» **Problem description**: Whenever a line carries the word "Подставляя", pull it out of the entries.

Data for the task Start Marker

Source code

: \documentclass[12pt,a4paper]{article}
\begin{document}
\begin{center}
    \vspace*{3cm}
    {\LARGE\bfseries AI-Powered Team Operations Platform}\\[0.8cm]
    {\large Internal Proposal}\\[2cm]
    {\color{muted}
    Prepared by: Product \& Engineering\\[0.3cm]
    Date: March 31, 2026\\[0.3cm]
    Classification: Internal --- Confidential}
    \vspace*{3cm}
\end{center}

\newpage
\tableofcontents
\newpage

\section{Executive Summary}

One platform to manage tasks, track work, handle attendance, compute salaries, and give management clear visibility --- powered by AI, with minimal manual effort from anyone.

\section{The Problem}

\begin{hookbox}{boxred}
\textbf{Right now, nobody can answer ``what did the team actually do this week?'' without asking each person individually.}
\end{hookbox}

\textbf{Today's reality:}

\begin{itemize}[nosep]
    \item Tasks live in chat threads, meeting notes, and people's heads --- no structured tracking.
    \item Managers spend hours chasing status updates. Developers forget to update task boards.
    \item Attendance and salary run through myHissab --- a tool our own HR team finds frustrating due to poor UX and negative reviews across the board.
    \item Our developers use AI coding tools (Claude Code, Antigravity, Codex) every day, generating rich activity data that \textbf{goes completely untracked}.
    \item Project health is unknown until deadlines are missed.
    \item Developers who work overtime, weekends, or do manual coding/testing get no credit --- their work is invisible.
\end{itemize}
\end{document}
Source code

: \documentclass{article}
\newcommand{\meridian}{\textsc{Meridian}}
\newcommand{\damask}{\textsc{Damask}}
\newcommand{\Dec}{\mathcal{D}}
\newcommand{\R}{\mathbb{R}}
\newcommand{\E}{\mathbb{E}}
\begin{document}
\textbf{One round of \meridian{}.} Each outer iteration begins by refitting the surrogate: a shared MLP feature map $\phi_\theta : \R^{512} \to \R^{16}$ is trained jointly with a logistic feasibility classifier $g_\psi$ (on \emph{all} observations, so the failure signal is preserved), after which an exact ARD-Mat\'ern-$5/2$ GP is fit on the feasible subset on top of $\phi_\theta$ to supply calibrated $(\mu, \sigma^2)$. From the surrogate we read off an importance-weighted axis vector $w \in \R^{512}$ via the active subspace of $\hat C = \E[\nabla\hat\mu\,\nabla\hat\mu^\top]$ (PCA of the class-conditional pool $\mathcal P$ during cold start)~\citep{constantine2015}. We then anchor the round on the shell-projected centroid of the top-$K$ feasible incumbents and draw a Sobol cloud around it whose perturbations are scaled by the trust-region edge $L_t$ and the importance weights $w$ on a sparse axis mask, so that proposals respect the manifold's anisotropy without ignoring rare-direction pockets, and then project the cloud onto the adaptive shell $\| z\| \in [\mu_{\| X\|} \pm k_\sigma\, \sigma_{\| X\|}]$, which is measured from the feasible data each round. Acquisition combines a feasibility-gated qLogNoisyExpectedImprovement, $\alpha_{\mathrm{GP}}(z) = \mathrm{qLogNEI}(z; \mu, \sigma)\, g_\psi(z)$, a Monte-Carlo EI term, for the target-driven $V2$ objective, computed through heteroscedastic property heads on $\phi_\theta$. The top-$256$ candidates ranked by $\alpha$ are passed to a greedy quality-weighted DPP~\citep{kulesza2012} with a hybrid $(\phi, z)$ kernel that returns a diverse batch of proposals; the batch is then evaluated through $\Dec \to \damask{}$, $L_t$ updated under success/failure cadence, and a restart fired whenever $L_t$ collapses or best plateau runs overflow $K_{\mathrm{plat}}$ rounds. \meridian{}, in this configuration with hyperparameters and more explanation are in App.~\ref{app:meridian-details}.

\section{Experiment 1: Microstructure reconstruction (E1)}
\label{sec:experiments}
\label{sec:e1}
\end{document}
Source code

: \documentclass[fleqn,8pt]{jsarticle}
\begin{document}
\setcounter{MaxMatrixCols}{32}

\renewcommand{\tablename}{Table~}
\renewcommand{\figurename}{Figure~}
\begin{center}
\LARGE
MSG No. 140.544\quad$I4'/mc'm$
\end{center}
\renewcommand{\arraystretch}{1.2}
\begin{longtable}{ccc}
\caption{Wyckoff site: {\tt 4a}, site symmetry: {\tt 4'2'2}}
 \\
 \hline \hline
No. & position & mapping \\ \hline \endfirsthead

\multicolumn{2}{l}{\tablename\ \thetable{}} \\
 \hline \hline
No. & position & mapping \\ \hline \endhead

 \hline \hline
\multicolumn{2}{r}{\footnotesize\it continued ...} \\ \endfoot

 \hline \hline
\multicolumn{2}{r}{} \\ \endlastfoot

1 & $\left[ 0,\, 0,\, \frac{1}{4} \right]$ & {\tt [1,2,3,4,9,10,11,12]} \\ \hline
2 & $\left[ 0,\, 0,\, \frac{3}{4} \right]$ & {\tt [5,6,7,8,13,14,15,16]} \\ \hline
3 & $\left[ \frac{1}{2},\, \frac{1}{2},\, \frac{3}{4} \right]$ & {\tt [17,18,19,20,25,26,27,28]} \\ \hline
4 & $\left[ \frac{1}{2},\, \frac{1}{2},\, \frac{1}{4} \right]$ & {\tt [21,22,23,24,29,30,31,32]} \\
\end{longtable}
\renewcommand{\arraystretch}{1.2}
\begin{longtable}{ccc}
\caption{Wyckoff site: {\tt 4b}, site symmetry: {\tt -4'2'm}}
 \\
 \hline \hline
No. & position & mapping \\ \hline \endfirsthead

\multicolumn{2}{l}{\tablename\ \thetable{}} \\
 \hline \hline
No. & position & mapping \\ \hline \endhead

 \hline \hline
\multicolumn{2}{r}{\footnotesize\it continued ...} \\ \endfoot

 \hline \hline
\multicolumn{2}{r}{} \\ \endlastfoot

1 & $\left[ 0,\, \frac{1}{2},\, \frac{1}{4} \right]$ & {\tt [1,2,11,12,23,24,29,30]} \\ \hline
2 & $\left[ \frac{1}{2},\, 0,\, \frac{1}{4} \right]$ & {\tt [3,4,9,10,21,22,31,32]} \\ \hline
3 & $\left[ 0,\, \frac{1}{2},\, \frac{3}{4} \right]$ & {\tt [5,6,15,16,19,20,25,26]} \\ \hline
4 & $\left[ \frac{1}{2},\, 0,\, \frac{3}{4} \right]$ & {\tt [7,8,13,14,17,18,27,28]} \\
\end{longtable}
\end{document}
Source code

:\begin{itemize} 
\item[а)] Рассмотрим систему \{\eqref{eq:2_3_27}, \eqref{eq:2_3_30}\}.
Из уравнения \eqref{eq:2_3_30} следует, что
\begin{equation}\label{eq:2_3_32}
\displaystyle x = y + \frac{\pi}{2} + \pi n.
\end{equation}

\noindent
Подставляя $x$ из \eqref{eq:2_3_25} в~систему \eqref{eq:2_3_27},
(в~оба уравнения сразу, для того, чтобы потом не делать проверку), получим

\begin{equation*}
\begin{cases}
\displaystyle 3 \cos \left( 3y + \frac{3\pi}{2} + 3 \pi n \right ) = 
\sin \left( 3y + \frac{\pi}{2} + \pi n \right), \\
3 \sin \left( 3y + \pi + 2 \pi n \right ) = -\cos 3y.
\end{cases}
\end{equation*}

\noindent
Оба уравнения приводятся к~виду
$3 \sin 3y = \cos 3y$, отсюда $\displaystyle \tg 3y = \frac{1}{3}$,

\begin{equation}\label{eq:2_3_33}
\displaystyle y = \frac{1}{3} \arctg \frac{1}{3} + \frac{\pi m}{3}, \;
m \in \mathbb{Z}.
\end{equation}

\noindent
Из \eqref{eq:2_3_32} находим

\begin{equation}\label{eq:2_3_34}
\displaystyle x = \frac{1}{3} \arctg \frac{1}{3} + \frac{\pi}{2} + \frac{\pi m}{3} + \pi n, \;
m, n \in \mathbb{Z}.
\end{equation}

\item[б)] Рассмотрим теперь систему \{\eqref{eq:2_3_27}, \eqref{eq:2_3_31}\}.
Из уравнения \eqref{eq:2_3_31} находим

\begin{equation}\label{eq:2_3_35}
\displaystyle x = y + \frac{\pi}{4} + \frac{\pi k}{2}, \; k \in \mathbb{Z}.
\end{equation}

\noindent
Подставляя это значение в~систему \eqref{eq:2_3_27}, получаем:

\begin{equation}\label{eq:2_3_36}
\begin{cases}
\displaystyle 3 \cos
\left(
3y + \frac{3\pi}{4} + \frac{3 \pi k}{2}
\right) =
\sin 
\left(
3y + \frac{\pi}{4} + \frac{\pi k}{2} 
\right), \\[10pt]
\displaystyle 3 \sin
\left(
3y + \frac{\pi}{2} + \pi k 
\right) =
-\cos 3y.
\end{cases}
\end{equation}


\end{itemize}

Data for the task End Marker

» **Your response**:
Подставляя $x$ из \eqref{eq:2_3_25} в~систему \eqref{eq:2_3_27},
Подставляя это значение в~систему \eqref{eq:2_3_27}, получаем:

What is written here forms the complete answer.